## What you will do:
Return every line below exactly, leaving nothing out.

[Data entries]
-----

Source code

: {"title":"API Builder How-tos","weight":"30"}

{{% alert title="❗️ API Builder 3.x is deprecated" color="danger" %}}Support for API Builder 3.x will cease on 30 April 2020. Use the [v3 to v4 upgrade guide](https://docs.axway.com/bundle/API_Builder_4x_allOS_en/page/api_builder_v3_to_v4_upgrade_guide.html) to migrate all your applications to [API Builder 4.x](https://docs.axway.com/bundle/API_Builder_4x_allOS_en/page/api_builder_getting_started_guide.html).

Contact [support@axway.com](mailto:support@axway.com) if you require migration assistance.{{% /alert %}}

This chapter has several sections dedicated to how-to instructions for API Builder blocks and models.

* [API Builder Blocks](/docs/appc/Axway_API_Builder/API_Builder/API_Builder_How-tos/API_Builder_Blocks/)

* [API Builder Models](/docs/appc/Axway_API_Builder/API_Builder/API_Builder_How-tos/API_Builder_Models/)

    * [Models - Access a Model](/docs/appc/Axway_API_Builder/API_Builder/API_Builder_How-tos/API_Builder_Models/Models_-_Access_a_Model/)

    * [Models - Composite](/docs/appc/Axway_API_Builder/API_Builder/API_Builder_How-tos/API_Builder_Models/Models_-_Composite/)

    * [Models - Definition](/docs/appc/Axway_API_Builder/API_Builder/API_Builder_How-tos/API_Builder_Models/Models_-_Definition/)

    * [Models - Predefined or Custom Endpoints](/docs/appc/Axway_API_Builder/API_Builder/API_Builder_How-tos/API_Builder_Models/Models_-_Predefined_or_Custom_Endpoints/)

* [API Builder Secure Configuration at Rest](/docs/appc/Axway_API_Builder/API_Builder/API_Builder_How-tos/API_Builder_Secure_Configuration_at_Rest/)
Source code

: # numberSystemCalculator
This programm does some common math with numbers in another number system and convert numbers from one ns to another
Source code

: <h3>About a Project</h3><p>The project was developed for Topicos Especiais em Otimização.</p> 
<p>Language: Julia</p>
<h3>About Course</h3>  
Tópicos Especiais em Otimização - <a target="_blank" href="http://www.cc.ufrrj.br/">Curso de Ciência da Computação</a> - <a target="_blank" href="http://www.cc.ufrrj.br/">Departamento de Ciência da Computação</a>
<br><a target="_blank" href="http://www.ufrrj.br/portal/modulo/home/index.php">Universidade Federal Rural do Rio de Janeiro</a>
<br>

-----

## Answer below:
Source code

: {"title":"API Builder How-tos","weight":"30"}

{{% alert title="❗️ API Builder 3.x is deprecated" color="danger" %}}Support for API Builder 3.x will cease on 30 April 2020. Use the [v3 to v4 upgrade guide](https://docs.axway.com/bundle/API_Builder_4x_allOS_en/page/api_builder_v3_to_v4_upgrade_guide.html) to migrate all your applications to [API Builder 4.x](https://docs.axway.com/bundle/API_Builder_4x_allOS_en/page/api_builder_getting_started_guide.html).

Contact [support@axway.com](mailto:support@axway.com) if you require migration assistance.{{% /alert %}}

This chapter has several sections dedicated to how-to instructions for API Builder blocks and models.

* [API Builder Blocks](/docs/appc/Axway_API_Builder/API_Builder/API_Builder_How-tos/API_Builder_Blocks/)

* [API Builder Models](/docs/appc/Axway_API_Builder/API_Builder/API_Builder_How-tos/API_Builder_Models/)

    * [Models - Access a Model](/docs/appc/Axway_API_Builder/API_Builder/API_Builder_How-tos/API_Builder_Models/Models_-_Access_a_Model/)

    * [Models - Composite](/docs/appc/Axway_API_Builder/API_Builder/API_Builder_How-tos/API_Builder_Models/Models_-_Composite/)

    * [Models - Definition](/docs/appc/Axway_API_Builder/API_Builder/API_Builder_How-tos/API_Builder_Models/Models_-_Definition/)

    * [Models - Predefined or Custom Endpoints](/docs/appc/Axway_API_Builder/API_Builder/API_Builder_How-tos/API_Builder_Models/Models_-_Predefined_or_Custom_Endpoints/)

* [API Builder Secure Configuration at Rest](/docs/appc/Axway_API_Builder/API_Builder/API_Builder_How-tos/API_Builder_Secure_Configuration_at_Rest/)
Source code

: # numberSystemCalculator
This programm does some common math with numbers in another number system and convert numbers from one ns to another
Source code

: <h3>About a Project</h3><p>The project was developed for Topicos Especiais em Otimização.</p> 
<p>Language: Julia</p>
<h3>About Course</h3>  
Tópicos Especiais em Otimização - <a target="_blank" href="http://www.cc.ufrrj.br/">Curso de Ciência da Computação</a> - <a target="_blank" href="http://www.cc.ufrrj.br/">Departamento de Ciência da Computação</a>
<br><a target="_blank" href="http://www.ufrrj.br/portal/modulo/home/index.php">Universidade Federal Rural do Rio de Janeiro</a>
<br>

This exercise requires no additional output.